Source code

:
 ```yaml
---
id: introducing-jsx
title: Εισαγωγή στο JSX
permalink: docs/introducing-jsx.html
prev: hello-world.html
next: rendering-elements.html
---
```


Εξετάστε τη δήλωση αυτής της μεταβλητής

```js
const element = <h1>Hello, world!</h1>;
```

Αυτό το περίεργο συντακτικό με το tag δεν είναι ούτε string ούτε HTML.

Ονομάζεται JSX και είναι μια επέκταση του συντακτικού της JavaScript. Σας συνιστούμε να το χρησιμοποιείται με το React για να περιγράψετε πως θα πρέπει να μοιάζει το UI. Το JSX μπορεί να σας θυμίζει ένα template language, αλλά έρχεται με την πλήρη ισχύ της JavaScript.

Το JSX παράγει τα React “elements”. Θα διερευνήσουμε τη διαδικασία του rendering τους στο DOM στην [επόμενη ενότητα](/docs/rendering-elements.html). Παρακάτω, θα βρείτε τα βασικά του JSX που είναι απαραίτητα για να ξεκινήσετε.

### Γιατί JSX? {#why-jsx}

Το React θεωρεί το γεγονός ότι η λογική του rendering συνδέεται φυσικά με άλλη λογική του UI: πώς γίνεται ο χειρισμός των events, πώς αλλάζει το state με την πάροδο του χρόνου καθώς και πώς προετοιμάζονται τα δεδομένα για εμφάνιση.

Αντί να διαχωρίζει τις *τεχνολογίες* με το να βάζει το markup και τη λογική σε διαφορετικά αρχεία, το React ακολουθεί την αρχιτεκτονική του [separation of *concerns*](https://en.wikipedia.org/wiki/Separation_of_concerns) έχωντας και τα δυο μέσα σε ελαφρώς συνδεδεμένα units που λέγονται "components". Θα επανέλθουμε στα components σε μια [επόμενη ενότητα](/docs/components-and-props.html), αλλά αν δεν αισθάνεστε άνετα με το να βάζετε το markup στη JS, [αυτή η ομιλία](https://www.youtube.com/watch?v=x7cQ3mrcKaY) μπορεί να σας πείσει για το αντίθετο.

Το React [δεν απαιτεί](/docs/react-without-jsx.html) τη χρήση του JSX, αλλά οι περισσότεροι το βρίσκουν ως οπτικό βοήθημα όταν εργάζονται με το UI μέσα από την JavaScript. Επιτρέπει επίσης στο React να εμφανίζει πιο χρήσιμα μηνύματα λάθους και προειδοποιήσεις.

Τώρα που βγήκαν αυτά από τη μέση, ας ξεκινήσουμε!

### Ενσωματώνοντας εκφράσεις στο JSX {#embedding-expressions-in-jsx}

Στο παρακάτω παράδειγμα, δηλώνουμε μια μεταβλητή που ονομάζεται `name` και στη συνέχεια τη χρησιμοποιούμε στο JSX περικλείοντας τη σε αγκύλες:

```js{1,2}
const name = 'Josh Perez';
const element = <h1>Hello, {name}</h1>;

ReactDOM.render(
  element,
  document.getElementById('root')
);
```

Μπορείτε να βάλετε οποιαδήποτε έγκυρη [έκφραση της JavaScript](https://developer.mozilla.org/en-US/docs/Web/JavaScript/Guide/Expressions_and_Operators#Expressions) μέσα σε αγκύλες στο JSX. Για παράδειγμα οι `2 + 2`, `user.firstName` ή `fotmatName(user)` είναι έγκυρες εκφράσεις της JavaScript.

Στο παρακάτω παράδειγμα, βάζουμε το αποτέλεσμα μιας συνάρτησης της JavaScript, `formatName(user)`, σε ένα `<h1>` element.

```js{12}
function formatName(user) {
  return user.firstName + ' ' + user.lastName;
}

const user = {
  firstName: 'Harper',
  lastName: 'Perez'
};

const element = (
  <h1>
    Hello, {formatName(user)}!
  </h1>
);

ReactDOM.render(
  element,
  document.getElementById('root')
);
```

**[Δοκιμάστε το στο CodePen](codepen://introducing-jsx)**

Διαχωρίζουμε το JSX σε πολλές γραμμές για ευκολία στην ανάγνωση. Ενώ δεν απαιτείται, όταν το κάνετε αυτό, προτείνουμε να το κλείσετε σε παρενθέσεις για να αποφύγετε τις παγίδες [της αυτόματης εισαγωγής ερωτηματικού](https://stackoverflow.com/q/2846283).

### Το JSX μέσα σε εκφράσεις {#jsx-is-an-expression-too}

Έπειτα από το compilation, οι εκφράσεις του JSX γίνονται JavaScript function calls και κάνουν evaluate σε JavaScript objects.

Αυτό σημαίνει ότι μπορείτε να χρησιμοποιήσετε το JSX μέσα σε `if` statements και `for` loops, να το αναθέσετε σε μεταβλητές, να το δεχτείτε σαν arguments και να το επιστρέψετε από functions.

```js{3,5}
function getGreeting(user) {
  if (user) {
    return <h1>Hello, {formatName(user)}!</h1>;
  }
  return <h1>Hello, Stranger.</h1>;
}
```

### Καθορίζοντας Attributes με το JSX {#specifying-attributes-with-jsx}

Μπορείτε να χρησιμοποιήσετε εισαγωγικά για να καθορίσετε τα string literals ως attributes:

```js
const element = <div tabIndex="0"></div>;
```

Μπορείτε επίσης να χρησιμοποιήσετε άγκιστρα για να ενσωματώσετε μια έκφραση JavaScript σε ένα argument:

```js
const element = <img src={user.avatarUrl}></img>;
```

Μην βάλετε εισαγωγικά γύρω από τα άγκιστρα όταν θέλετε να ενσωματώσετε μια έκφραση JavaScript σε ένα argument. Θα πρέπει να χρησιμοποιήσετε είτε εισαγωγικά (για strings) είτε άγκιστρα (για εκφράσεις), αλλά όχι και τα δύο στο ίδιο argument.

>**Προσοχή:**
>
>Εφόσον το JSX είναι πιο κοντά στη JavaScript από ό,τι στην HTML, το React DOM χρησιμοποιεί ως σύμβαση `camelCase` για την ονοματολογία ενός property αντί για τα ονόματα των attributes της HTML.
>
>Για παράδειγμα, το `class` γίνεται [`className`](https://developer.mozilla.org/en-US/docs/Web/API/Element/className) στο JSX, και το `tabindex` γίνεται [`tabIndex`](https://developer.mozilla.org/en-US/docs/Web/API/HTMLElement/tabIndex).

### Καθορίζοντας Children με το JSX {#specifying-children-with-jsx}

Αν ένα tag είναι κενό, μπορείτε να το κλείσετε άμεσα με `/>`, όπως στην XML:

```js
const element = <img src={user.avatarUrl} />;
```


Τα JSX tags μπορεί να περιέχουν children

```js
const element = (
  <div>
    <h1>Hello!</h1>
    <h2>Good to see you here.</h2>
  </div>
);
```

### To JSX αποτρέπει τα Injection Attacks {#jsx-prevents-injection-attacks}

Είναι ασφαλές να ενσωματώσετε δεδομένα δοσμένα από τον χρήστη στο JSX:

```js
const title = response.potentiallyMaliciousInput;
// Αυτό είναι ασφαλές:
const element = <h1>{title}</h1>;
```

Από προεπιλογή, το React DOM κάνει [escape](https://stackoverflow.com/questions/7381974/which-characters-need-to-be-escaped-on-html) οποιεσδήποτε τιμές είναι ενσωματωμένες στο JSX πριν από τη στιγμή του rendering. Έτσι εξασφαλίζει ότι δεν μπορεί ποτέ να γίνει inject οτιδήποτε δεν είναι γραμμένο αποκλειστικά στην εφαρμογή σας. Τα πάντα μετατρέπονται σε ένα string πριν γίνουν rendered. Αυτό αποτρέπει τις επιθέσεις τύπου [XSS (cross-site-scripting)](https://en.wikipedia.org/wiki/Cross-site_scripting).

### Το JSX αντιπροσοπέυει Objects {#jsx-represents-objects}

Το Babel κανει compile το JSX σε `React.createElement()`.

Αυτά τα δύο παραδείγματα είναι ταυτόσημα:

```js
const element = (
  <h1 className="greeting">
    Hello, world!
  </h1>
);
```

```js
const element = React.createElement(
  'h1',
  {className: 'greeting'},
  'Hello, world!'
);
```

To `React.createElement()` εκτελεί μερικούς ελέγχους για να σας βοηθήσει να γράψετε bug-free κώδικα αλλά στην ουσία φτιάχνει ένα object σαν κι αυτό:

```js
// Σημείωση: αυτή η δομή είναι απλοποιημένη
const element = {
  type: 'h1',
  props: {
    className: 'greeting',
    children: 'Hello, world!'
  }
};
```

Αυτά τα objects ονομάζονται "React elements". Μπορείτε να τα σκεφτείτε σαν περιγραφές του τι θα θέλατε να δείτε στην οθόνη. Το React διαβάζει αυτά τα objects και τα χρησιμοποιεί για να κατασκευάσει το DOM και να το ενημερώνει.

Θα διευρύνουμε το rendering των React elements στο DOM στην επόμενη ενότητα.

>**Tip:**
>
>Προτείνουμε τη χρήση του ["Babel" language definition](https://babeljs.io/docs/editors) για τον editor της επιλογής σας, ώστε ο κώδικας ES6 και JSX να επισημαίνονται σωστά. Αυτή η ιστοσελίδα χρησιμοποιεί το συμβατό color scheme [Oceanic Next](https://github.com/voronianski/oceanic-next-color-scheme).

▸ TASK ITEM
Verbatim output is expected for the lines from the start of the data to the line in which "Αυτό το περίεργο" appears, both included.

▸ YOUR SOLUTION
Source code

:
 ```yaml
---
id: introducing-jsx
title: Εισαγωγή στο JSX
permalink: docs/introducing-jsx.html
prev: hello-world.html
next: rendering-elements.html
---
```


Εξετάστε τη δήλωση αυτής της μεταβλητής

```js
const element = <h1>Hello, world!</h1>;
```

Αυτό το περίεργο συντακτικό με το tag δεν είναι ούτε string ούτε HTML.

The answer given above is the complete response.